Agência Estado
postado em 07/02/2019 08:33
Enquanto a oposição venezuelana acertava com aliados internacionais a entrega de ajuda humanitária na Venezuela para pressionar as Forças Armadas a romper com o presidente Nicolás Maduro, o chavismo reforçou nesta quarta-feira, 6, a segurança em pelo menos um posto de fronteira no Estado de Táchira, na fronteira com a Colômbia.
Segundo analistas de dentro e de fora da Venezuela, a iniciativa é a segunda etapa da estratégia da oposição, articulada com os Estados Unidos, para provocar cisões entre os militares chavistas e derrubar o presidente Maduro.
"A primeira etapa dessa estratégia foi asfixiar as importações venezuelanas com as sanções ao petróleo, que atingem os negócios dos generais", diz o professor de relações internacionais da ESPM Leonardo Trevisan. "Na segunda etapa, os militares, que controlam a fronteira e não participam dos negócios da cúpula, olham para situação e pensam: 'vamos deixar entrar remédios.'"
Ao longo de seu governo, Maduro hipotecou áreas do governo e de empresas estatais para os generais. Hoje, o Exército controla a distribuição de alimentos importados dentro do país e chefia a estatal perolífera PDVSA, responsável por 96% da receita em dólares do Estado venezuelano, além de denúncias de envolvimento com narcotráfico e contrabando.
Com isso, a cúpula militar segue fiel a Maduro, apesar de relatos de insatisfação, principalmente entre o baixo oficialato, que sofre mais com a hiperinflação e a escassez.
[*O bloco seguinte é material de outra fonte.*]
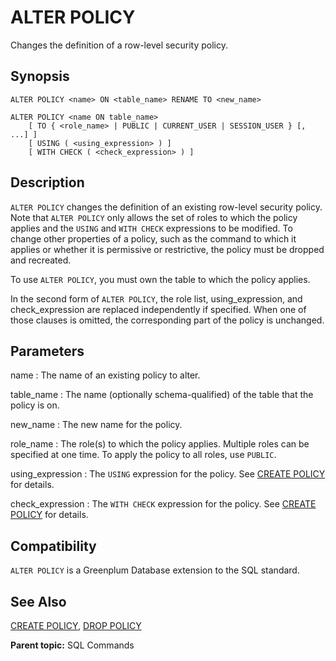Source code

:# ALTER POLICY

Changes the definition of a row-level security policy.

## Synopsis

``` {#sql_command_synopsis}
ALTER POLICY <name> ON <table_name> RENAME TO <new_name>

ALTER POLICY <name ON table_name>
    [ TO { <role_name> | PUBLIC | CURRENT_USER | SESSION_USER } [, ...] ]
    [ USING ( <using_expression> ) ]
    [ WITH CHECK ( <check_expression> ) ]
```

## Description

`ALTER POLICY` changes the definition of an existing row-level security policy. Note that `ALTER POLICY` only allows the set of roles to which the policy applies and the `USING` and `WITH CHECK` expressions to be modified. To change other properties of a policy, such as the command to which it applies or whether it is permissive or restrictive, the policy must be dropped and recreated.

To use `ALTER POLICY`, you must own the table to which the policy applies.

In the second form of `ALTER POLICY`, the role list, using_expression, and check_expression are replaced independently if specified. When one of those clauses is omitted, the corresponding part of the policy is unchanged.

## Parameters

name
:   The name of an existing policy to alter.

table_name
:   The name (optionally schema-qualified) of the table that the policy is on.

new_name
:   The new name for the policy.

role_name
:   The role(s) to which the policy applies. Multiple roles can be specified at one time. To apply the policy to all roles, use `PUBLIC`.

using_expression
:   The `USING` expression for the policy. See [CREATE POLICY](CREATE_POLICY.html) for details.

check_expression
:   The `WITH CHECK` expression for the policy. See [CREATE POLICY](CREATE_POLICY.html) for details.

## Compatibility

`ALTER POLICY` is a Greenplum Database extension to the SQL standard.

## See Also

[CREATE POLICY](CREATE_POLICY.html), [DROP POLICY](DROP_POLICY.html)

**Parent topic:** SQL Commands

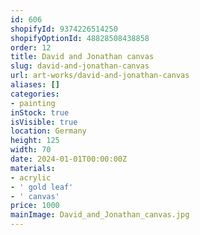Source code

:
 ```yaml
---
id: 606
shopifyId: 9374226514250
shopifyOptionId: 48828508438858
order: 12
title: David and Jonathan canvas
slug: david-and-jonathan-canvas
url: art-works/david-and-jonathan-canvas
aliases: []
categories:
- painting
inStock: true
isVisible: true
location: Germany
height: 125
width: 70
date: 2024-01-01T00:00:00Z
materials:
- acrylic
- ' gold leaf'
- ' canvas'
price: 1000
mainImage: David_and_Jonathan_canvas.jpg
---
```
São os soldados que trabalham na fronteira que são o alvo das investidas do líder opositor, Juan Guaidó, que se declarou presidente interino no mês passado após a Assembleia Nacional, de maioria opositora, considerar a eleição que reelegeu Maduro fraudulenta.
"Uma nova ordem às Forças Armadas: que permitam o ingresso de ajuda humanitária para atender a suas famílias que certamente precisam de alimentos e remédios", afirmou Guaidó.
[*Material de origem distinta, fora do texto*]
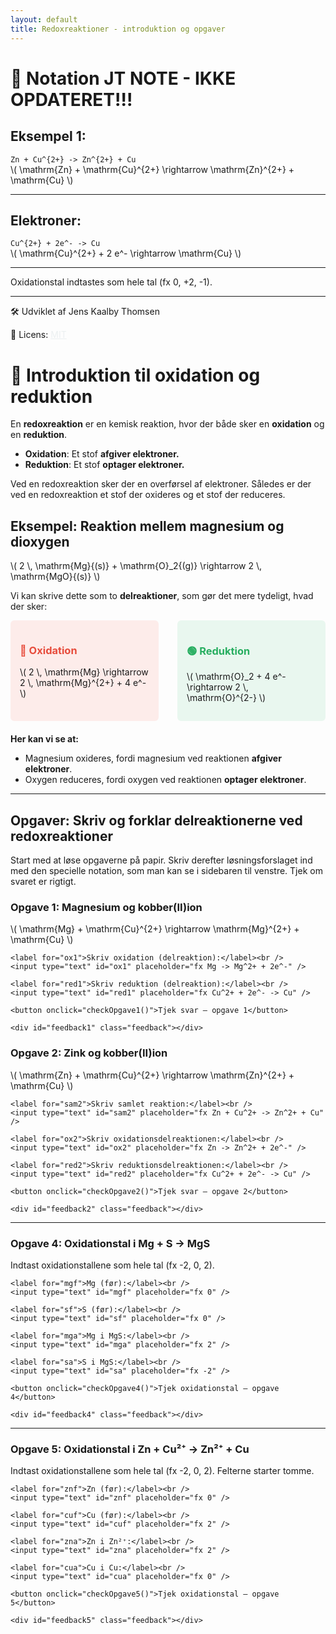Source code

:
 ```yaml
---
layout: default
title: Redoxreaktioner - introduktion og opgaver
---
```


<div id="sidebar">
  <h1>📌 Notation JT NOTE - IKKE OPDATERET!!! </h1>
  <h2>Eksempel 1:</h2>
  <code>Zn + Cu^{2+} -> Zn^{2+} + Cu</code>
  <div class="latex">\( \mathrm{Zn} + \mathrm{Cu}^{2+} \rightarrow \mathrm{Zn}^{2+} + \mathrm{Cu} \)</div>

  <hr>

  <h2>Elektroner:</h2>
  <code>Cu^{2+} + 2e^- -> Cu</code>
  <div class="latex">\( \mathrm{Cu}^{2+} + 2 e^- \rightarrow \mathrm{Cu} \)</div>

  <hr>

  <p>Oxidationstal indtastes som hele tal (fx 0, +2, -1).</p>

  <hr>

  <footer>
    <p>🛠️ Udviklet af Jens Kaalby Thomsen</p>
    <p>📄 Licens: <a href="https://opensource.org/licenses/MIT" target="_blank" style="color:#ecf0f1;">MIT</a></p>
  </footer>
</div>

<div id="content">
  <h1>🔬 Introduktion til oxidation og reduktion</h1>

  <p>En <b>redoxreaktion</b> er en kemisk reaktion, hvor der både sker en <b>oxidation</b> og en <b>reduktion</b>.</p>
  <ul>
    <li><b>Oxidation</b>: Et stof <b>afgiver elektroner.</b></li>
    <li><b>Reduktion</b>: Et stof <b>optager elektroner.</b></li>
  </ul>
  <p>Ved en redoxreaktion sker der en overførsel af elektroner. Således er der ved en redoxreaktion et stof der oxideres og et stof der reduceres.</p>

  <h2>Eksempel: Reaktion mellem magnesium og dioxygen</h2>
  <p>
    \( 2 \, \mathrm{Mg}{(s)} + \mathrm{O}_2{(g)} \rightarrow 2 \, \mathrm{MgO}{(s)} \)
  </p>
  <p>Vi kan skrive dette som to <b>delreaktioner</b>, som gør det mere tydeligt, hvad der sker:</p>

  <div style="display:flex; gap: 30px; margin-bottom: 20px;">
    <div style="flex:1; background:#fdecea; padding:15px; border-radius:6px;">
      <h3 style="color:#e74c3c;">🔴 Oxidation</h3>
      <p>\( 2 \, \mathrm{Mg} \rightarrow 2 \, \mathrm{Mg}^{2+} + 4 e^- \)</p>
    </div>
    <div style="flex:1; background:#e9f7ef; padding:15px; border-radius:6px;">
      <h3 style="color:#27ae60;">🟢 Reduktion</h3>
      <p>\( \mathrm{O}_2 + 4 e^- \rightarrow 2 \, \mathrm{O}^{2-} \)</p>
    </div>
  </div>

  <p><b>Her kan vi se at:</b></p>
  <ul>
    <li>Magnesium oxideres, fordi magnesium ved reaktionen <b>afgiver elektroner</b>.</li>
    <li>Oxygen reduceres, fordi oxygen ved reaktionen <b>optager elektroner</b>.</li>
  </ul>

  <hr>

  <h2>Opgaver: Skriv og forklar delreaktionerne ved redoxreaktioner</h2>
  <p>Start med at løse opgaverne på papir. Skriv derefter løsningsforslaget ind med den specielle notation, som man kan se i sidebaren til venstre. Tjek om svaret er rigtigt.</p>

  <!-- Opgave 1 -->
  <div class="task">
    <h3>Opgave 1: Magnesium og kobber(II)ion</h3>
    <p>\( \mathrm{Mg} + \mathrm{Cu}^{2+} \rightarrow \mathrm{Mg}^{2+} + \mathrm{Cu} \)</p>

    <label for="ox1">Skriv oxidation (delreaktion):</label><br />
    <input type="text" id="ox1" placeholder="fx Mg -> Mg^2+ + 2e^-" />

    <label for="red1">Skriv reduktion (delreaktion):</label><br />
    <input type="text" id="red1" placeholder="fx Cu^2+ + 2e^- -> Cu" />

    <button onclick="checkOpgave1()">Tjek svar – opgave 1</button>

    <div id="feedback1" class="feedback"></div>
  </div>

  <!-- Opgave 2 -->
  <div class="task">
    <h3>Opgave 2: Zink og kobber(II)ion</h3>
    <p>\( \mathrm{Zn} + \mathrm{Cu}^{2+} \rightarrow \mathrm{Zn}^{2+} + \mathrm{Cu} \)</p>

    <label for="sam2">Skriv samlet reaktion:</label><br />
    <input type="text" id="sam2" placeholder="fx Zn + Cu^2+ -> Zn^2+ + Cu" />

    <label for="ox2">Skriv oxidationsdelreaktionen:</label><br />
    <input type="text" id="ox2" placeholder="fx Zn -> Zn^2+ + 2e^-" />

    <label for="red2">Skriv reduktionsdelreaktionen:</label><br />
    <input type="text" id="red2" placeholder="fx Cu^2+ + 2e^- -> Cu" />

    <button onclick="checkOpgave2()">Tjek svar – opgave 2</button>

    <div id="feedback2" class="feedback"></div>
  </div>

  <hr>

  <!-- Opgave 4 -->
  <div class="task">
    <h3>Opgave 4: Oxidationstal i Mg + S → MgS</h3>
    <p>Indtast oxidationstallene som hele tal (fx -2, 0, 2).</p>

    <label for="mgf">Mg (før):</label><br />
    <input type="text" id="mgf" placeholder="fx 0" />

    <label for="sf">S (før):</label><br />
    <input type="text" id="sf" placeholder="fx 0" />

    <label for="mga">Mg i MgS:</label><br />
    <input type="text" id="mga" placeholder="fx 2" />

    <label for="sa">S i MgS:</label><br />
    <input type="text" id="sa" placeholder="fx -2" />

    <button onclick="checkOpgave4()">Tjek oxidationstal – opgave 4</button>

    <div id="feedback4" class="feedback"></div>
  </div>

  <hr>

  <!-- Opgave 5 -->
  <div class="task">
    <h3>Opgave 5: Oxidationstal i Zn + Cu²⁺ → Zn²⁺ + Cu</h3>
    <p>Indtast oxidationstallene som hele tal (fx -2, 0, 2). Felterne starter tomme.</p>

    <label for="znf">Zn (før):</label><br />
    <input type="text" id="znf" placeholder="fx 0" />

    <label for="cuf">Cu (før):</label><br />
    <input type="text" id="cuf" placeholder="fx 2" />

    <label for="zna">Zn i Zn²⁺:</label><br />
    <input type="text" id="zna" placeholder="fx 2" />

    <label for="cua">Cu i Cu:</label><br />
    <input type="text" id="cua" placeholder="fx 0" />

    <button onclick="checkOpgave5()">Tjek oxidationstal – opgave 5</button>

    <div id="feedback5" class="feedback"></div>
  </div>


<script>
  function normalize(str) {
    return str.replace(/\s+/g, '').replace(/→|->/g, '->').replace(/[\^]/g, '^').replace(/[+]/g, '+').toLowerCase();
  }

  function checkOpgave1() {
    const ox = normalize(document.getElementById('ox1').value);
    const red = normalize(document.getElementById('red1').value);
    const feedback = document.getElementById('feedback1');

    const correctOx = normalize('Mg -> Mg^2+ + 2e^-');
    const correctRed = normalize('Cu^2+ + 2e^- -> Cu');

    if (ox === correctOx && red === correctRed) {
      feedback.textContent = 'Rigtigt svar! 🎉';
      feedback.className = 'feedback success';
    } else {
      feedback.textContent = 'Der er fejl i oxidation eller reduktion. Prøv igen.';
      feedback.className = 'feedback error';
    }
  }

  function checkOpgave2() {
    const sam = normalize(document.getElementById('sam2').value);
    const ox = normalize(document.getElementById('ox2').value);
    const red = normalize(document.getElementById('red2').value);
    const feedback = document.getElementById('feedback2');

    const correctSam = normalize('Zn + Cu^2+ -> Zn^2+ + Cu');
    const correctOx = normalize('Zn -> Zn^2+ + 2e^-');
    const correctRed = normalize('Cu^2+ + 2e^- -> Cu');

    if (sam === correctSam && ox === correctOx && red === correctRed) {
      feedback.textContent = 'Alle svar er korrekte! 👍';
      feedback.className = 'feedback success';
    } else {
      feedback.textContent = 'Tjek den samlede reaktion, oxidation eller reduktion igen.';
      feedback.className = 'feedback error';
    }
  }

  function checkOpgave4() {
    const mgf = document.getElementById('mgf').value.trim();
    const sf = document.getElementById('sf').value.trim();
    const mga = document.getElementById('mga').value.trim();
    const sa = document.getElementById('sa').value.trim();
    const feedback = document.getElementById('feedback4');

    if (mgf === '0' && sf === '0' && mga === '2' && sa === '-2') {
      feedback.textContent = 'Oxidationstallene er korrekte! ✔️';
      feedback.className = 'feedback success';
    } else {
      feedback.textContent = 'Prøv igen, tjek oxidationstallene før og efter reaktionen.';
      feedback.className = 'feedback error';
    }
  }

  function checkOpgave5() {
    const znf = document.getElementById('znf').value.trim();
    const cuf = document.getElementById('cuf').value.trim();
    const zna = document.getElementById('zna').value.trim();
    const cua = document.getElementById('cua').value.trim();
    const feedback = document.getElementById('feedback5');

    if (znf === '0' && cuf === '2' && zna === '2' && cua === '0') {
      feedback.textContent = 'Oxidationstallene er korrekte! ✔️';
      feedback.className = 'feedback success';
    } else {
      feedback.textContent = 'Prøv igen, tjek oxidationstallene før og efter reaktionen.';
      feedback.className = 'feedback error';
    }
  }
</script>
O impasse é agravado pelo fato de a oposição não controlar nenhuma parte do território venezuelano. "A abordagem da oposição e dos EUA é uma estratégia intervencionista, que fere princípios de direito internacional", acrescenta Trevisan.
"A Guerra dos Bálcãs e a da Síria deixaram isso claro: é muito difícil fazer a distinção entre um corredor humanitário e uma intervenção militar. E, quando o corredor é utilizado, há uma tendência de que isso ocorra sob a égide da ONU."
Ainda não está claro, no entanto, o nível de coesão das Forças Armadas, nem seu grau de lealdade a Maduro. Apenas um general e um coronel romperam publicamente com o governo nos últimos dias.
"O problema é que o Exército é uma caixa-preta. Ninguém sabe o que acontece lá dentro", avalia Luis Vicente León, do Instituto Datanálisis, sobre as chances de cisão militar. "A oposição tenta com as sanções e com a oferta de ajuda provocar o governo: ou aceita a ajuda ou impede à força sua entrada, provocando os Estados Unidos."
Para o coordenador da área internacional do partido de oposição Voluntad Popular, Manuel Avendaño, a entrada de ajuda servirá para medir o grau de lealdade dos generais a Maduro. A resposta, disse ele ao jornal O Estado de S. Paulo, virá ainda esta semana.
Nesta quarta, militares fecharam a passagem na ponte de Tienditas, que liga as cidades de Cúcuta, na Colômbia, e Ureña, na Venezuela, com o auxílio de uma cerca improvisada e de carrocerias de caminhões. Maduro nega a possibilidade de aceitar ajuda internacional, considerando-a uma "desculpa" para iniciar uma intervenção militar.
Entidades de ajuda humanitária, como o Comitê Internacional da Cruz Vermelha, pediram nesta quarta que a entrega de alimentos e remédios não seja politizada pelos envolvidos na crise. As informações são do jornal O Estado de S. Paulo.